Os principais partidos com representação no Parlamento francês não anunciaram nenhum acordo prévio. A Nova Frente Popular, coalizão de esquerda que foi a mais votada nas eleições do mês passado, definiu o nome do experiente deputado Andre Chassaigne, de 74 anos. Membro do Partido Comunista, Chassaigne não está diretamente ligado ao partido França Insubmissa, de Jean-Luc Mélenchon, apontado por Macron como um extremista.
O bloco de Macron, por sua vez, apresentou Yaël Braun-Pivet, atual presidente em exercício da Câmara, como candidata a reeleição. O grupo independente Liot indicou Charles de Courson, um centrista para a disputa. O Reagrupamento Nacional, de Marine Le Pen e Jordan Bardella, indicou Sébastien Chenu, um importante quadro do partido.

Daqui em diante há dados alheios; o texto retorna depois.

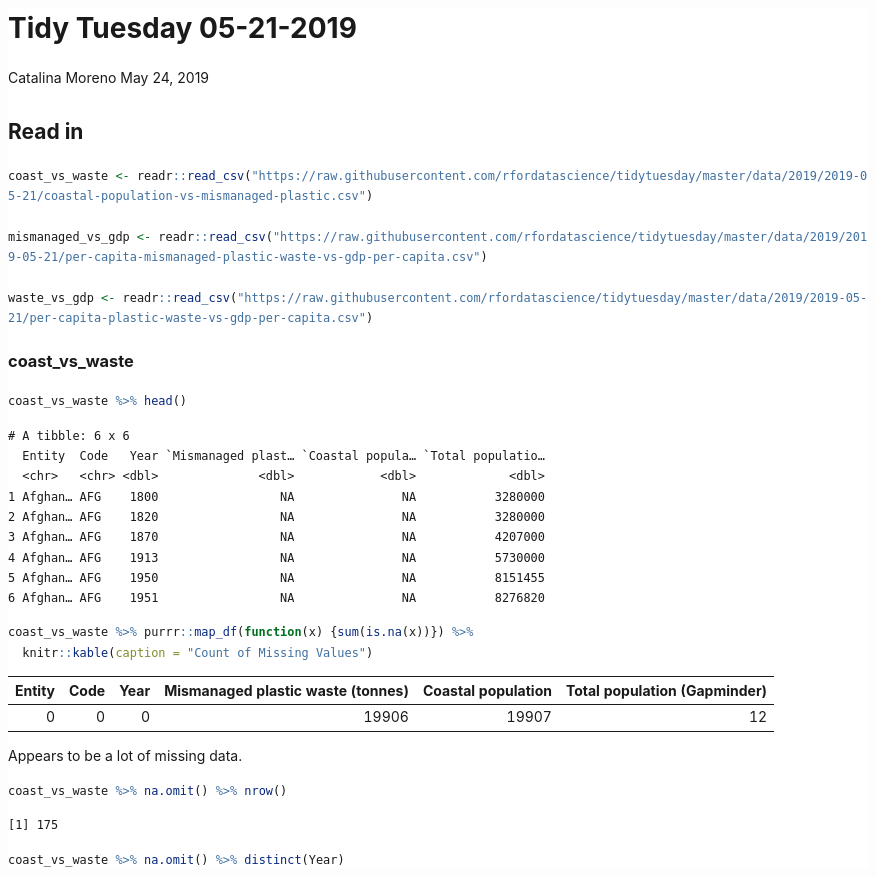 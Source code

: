 Tidy Tuesday 05-21-2019
================
Catalina Moreno
May 24, 2019

Read in
-------

``` r
coast_vs_waste <- readr::read_csv("https://raw.githubusercontent.com/rfordatascience/tidytuesday/master/data/2019/2019-05-21/coastal-population-vs-mismanaged-plastic.csv")

mismanaged_vs_gdp <- readr::read_csv("https://raw.githubusercontent.com/rfordatascience/tidytuesday/master/data/2019/2019-05-21/per-capita-mismanaged-plastic-waste-vs-gdp-per-capita.csv")

waste_vs_gdp <- readr::read_csv("https://raw.githubusercontent.com/rfordatascience/tidytuesday/master/data/2019/2019-05-21/per-capita-plastic-waste-vs-gdp-per-capita.csv")
```

### coast\_vs\_waste

``` r
coast_vs_waste %>% head()
```

    # A tibble: 6 x 6
      Entity  Code   Year `Mismanaged plast… `Coastal popula… `Total populatio…
      <chr>   <chr> <dbl>              <dbl>            <dbl>             <dbl>
    1 Afghan… AFG    1800                 NA               NA           3280000
    2 Afghan… AFG    1820                 NA               NA           3280000
    3 Afghan… AFG    1870                 NA               NA           4207000
    4 Afghan… AFG    1913                 NA               NA           5730000
    5 Afghan… AFG    1950                 NA               NA           8151455
    6 Afghan… AFG    1951                 NA               NA           8276820

``` r
coast_vs_waste %>% purrr::map_df(function(x) {sum(is.na(x))}) %>% 
  knitr::kable(caption = "Count of Missing Values")
```

|  Entity|  Code|  Year|  Mismanaged plastic waste (tonnes)|  Coastal population|  Total population (Gapminder)|
|-------:|-----:|-----:|----------------------------------:|-------------------:|-----------------------------:|
|       0|     0|     0|                              19906|               19907|                            12|

Appears to be a lot of missing data.

``` r
coast_vs_waste %>% na.omit() %>% nrow() 
```

    [1] 175

``` r
coast_vs_waste %>% na.omit() %>% distinct(Year)
```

O último partido a oficializar candidatura foi o partido Os Republicanos (LR, na sigla em francês), de centro-direita, que apresentou o nome de Philippe Juvin ao cargo. O jornal francês Le Monde avaliou que Juvin seria o nome mais compatível com o macronismo, o que poderia indicar uma tentativa de aproximação, mesmo que para fins eleitorais imediatos.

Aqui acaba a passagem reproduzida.